PROVIDED RECORDS —

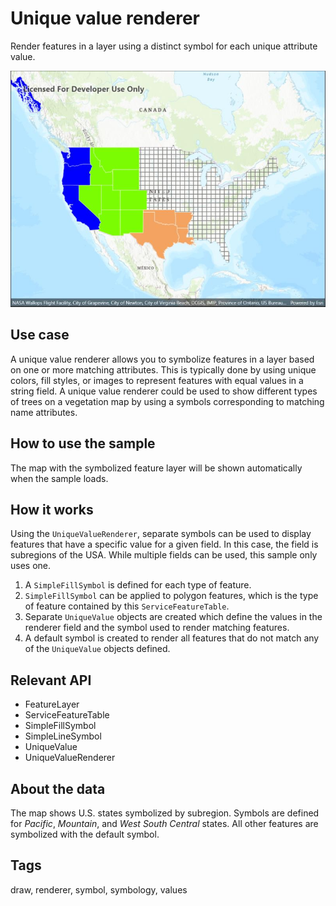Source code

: # Unique value renderer

Render features in a layer using a distinct symbol for each unique attribute value.

![Image of unique value renderer](renderuniquevalues.jpg)

## Use case

A unique value renderer allows you to symbolize features in a layer based on one or more matching attributes. This is typically done by using unique colors, fill styles, or images to represent features with equal values in a string field. A unique value renderer could be used to show different types of trees on a vegetation map by using a symbols corresponding to matching name attributes.

## How to use the sample

The map with the symbolized feature layer will be shown automatically when the sample loads.

## How it works

Using the `UniqueValueRenderer`, separate symbols can be used to display features that have a specific value for a given field. In this case, the field is subregions of the USA. While multiple fields can be used, this sample only uses one.

1. A `SimpleFillSymbol` is defined for each type of feature.
2. `SimpleFillSymbol` can be applied to polygon features, which is the type of feature contained by this `ServiceFeatureTable`.
3. Separate `UniqueValue` objects are created which define the values in the renderer field and the symbol used to render matching features.
4. A default symbol is created to render all features that do not match any of the `UniqueValue` objects defined.

## Relevant API

* FeatureLayer
* ServiceFeatureTable
* SimpleFillSymbol
* SimpleLineSymbol
* UniqueValue
* UniqueValueRenderer

## About the data

The map shows U.S. states symbolized by subregion. Symbols are defined for *Pacific*, *Mountain*, and *West South Central* states. All other features are symbolized with the default symbol.

## Tags

draw, renderer, symbol, symbology, values 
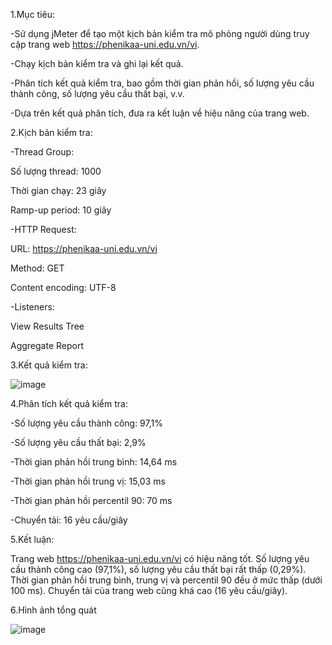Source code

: 1.Mục tiêu:

-Sử dụng jMeter để tạo một kịch bản kiểm tra mô phỏng người dùng truy cập trang web https://phenikaa-uni.edu.vn/vi.

-Chạy kịch bản kiểm tra và ghi lại kết quả.

-Phân tích kết quả kiểm tra, bao gồm thời gian phản hồi, số lượng yêu cầu thành công, số lượng yêu cầu thất bại, v.v.

-Dựa trên kết quả phân tích, đưa ra kết luận về hiệu năng của trang web.

2.Kịch bản kiểm tra:

-Thread Group:

Số lượng thread: 1000

Thời gian chạy: 23 giây

Ramp-up period: 10 giây

-HTTP Request:

URL: https://phenikaa-uni.edu.vn/vi

Method: GET

Content encoding: UTF-8

-Listeners:

View Results Tree

Aggregate Report

3.Kết quả kiểm tra:

![image](https://github.com/hungkun23/Jmeter/assets/164150837/db555b78-19a2-4eed-96b1-a4685f82b82a)

4.Phân tích kết quả kiểm tra:

-Số lượng yêu cầu thành công: 97,1%

-Số lượng yêu cầu thất bại: 2,9%

-Thời gian phản hồi trung bình: 14,64 ms

-Thời gian phản hồi trung vị: 15,03 ms

-Thời gian phản hồi percentil 90: 70 ms

-Chuyển tải: 16 yêu cầu/giây

5.Kết luận:

Trang web https://phenikaa-uni.edu.vn/vi có hiệu năng tốt. Số lượng yêu cầu thành công cao (97,1%), số lượng yêu cầu thất bại rất thấp (0,29%). Thời gian phản hồi trung bình, trung vị và percentil 90 đều ở mức thấp (dưới 100 ms). Chuyển tải của trang web cũng khá cao (16 yêu cầu/giây).

6.Hình ảnh tổng quát

![image](https://github.com/hungkun23/Jmeter/assets/164150837/a2a23d00-3c8b-489f-8cdc-0532e6a258c0)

WHAT IS REQUIRED —
Without including any picture, set down the listing above exactly as it appears.

RESPONSE —
Source code

: # Unique value renderer

Render features in a layer using a distinct symbol for each unique attribute value.

![Image of unique value renderer](renderuniquevalues.jpg)

## Use case

A unique value renderer allows you to symbolize features in a layer based on one or more matching attributes. This is typically done by using unique colors, fill styles, or images to represent features with equal values in a string field. A unique value renderer could be used to show different types of trees on a vegetation map by using a symbols corresponding to matching name attributes.

## How to use the sample

The map with the symbolized feature layer will be shown automatically when the sample loads.

## How it works

Using the `UniqueValueRenderer`, separate symbols can be used to display features that have a specific value for a given field. In this case, the field is subregions of the USA. While multiple fields can be used, this sample only uses one.

1. A `SimpleFillSymbol` is defined for each type of feature.
2. `SimpleFillSymbol` can be applied to polygon features, which is the type of feature contained by this `ServiceFeatureTable`.
3. Separate `UniqueValue` objects are created which define the values in the renderer field and the symbol used to render matching features.
4. A default symbol is created to render all features that do not match any of the `UniqueValue` objects defined.

## Relevant API

* FeatureLayer
* ServiceFeatureTable
* SimpleFillSymbol
* SimpleLineSymbol
* UniqueValue
* UniqueValueRenderer

## About the data

The map shows U.S. states symbolized by subregion. Symbols are defined for *Pacific*, *Mountain*, and *West South Central* states. All other features are symbolized with the default symbol.

## Tags

draw, renderer, symbol, symbology, values 
Source code

: 1.Mục tiêu:

-Sử dụng jMeter để tạo một kịch bản kiểm tra mô phỏng người dùng truy cập trang web https://phenikaa-uni.edu.vn/vi.

-Chạy kịch bản kiểm tra và ghi lại kết quả.

-Phân tích kết quả kiểm tra, bao gồm thời gian phản hồi, số lượng yêu cầu thành công, số lượng yêu cầu thất bại, v.v.

-Dựa trên kết quả phân tích, đưa ra kết luận về hiệu năng của trang web.

2.Kịch bản kiểm tra:

-Thread Group:

Số lượng thread: 1000

Thời gian chạy: 23 giây

Ramp-up period: 10 giây

-HTTP Request:

URL: https://phenikaa-uni.edu.vn/vi

Method: GET

Content encoding: UTF-8

-Listeners:

View Results Tree

Aggregate Report

3.Kết quả kiểm tra:

![image](https://github.com/hungkun23/Jmeter/assets/164150837/db555b78-19a2-4eed-96b1-a4685f82b82a)

4.Phân tích kết quả kiểm tra:

-Số lượng yêu cầu thành công: 97,1%

-Số lượng yêu cầu thất bại: 2,9%

-Thời gian phản hồi trung bình: 14,64 ms

-Thời gian phản hồi trung vị: 15,03 ms

-Thời gian phản hồi percentil 90: 70 ms

-Chuyển tải: 16 yêu cầu/giây

5.Kết luận:

Trang web https://phenikaa-uni.edu.vn/vi có hiệu năng tốt. Số lượng yêu cầu thành công cao (97,1%), số lượng yêu cầu thất bại rất thấp (0,29%). Thời gian phản hồi trung bình, trung vị và percentil 90 đều ở mức thấp (dưới 100 ms). Chuyển tải của trang web cũng khá cao (16 yêu cầu/giây).

6.Hình ảnh tổng quát

![image](https://github.com/hungkun23/Jmeter/assets/164150837/a2a23d00-3c8b-489f-8cdc-0532e6a258c0)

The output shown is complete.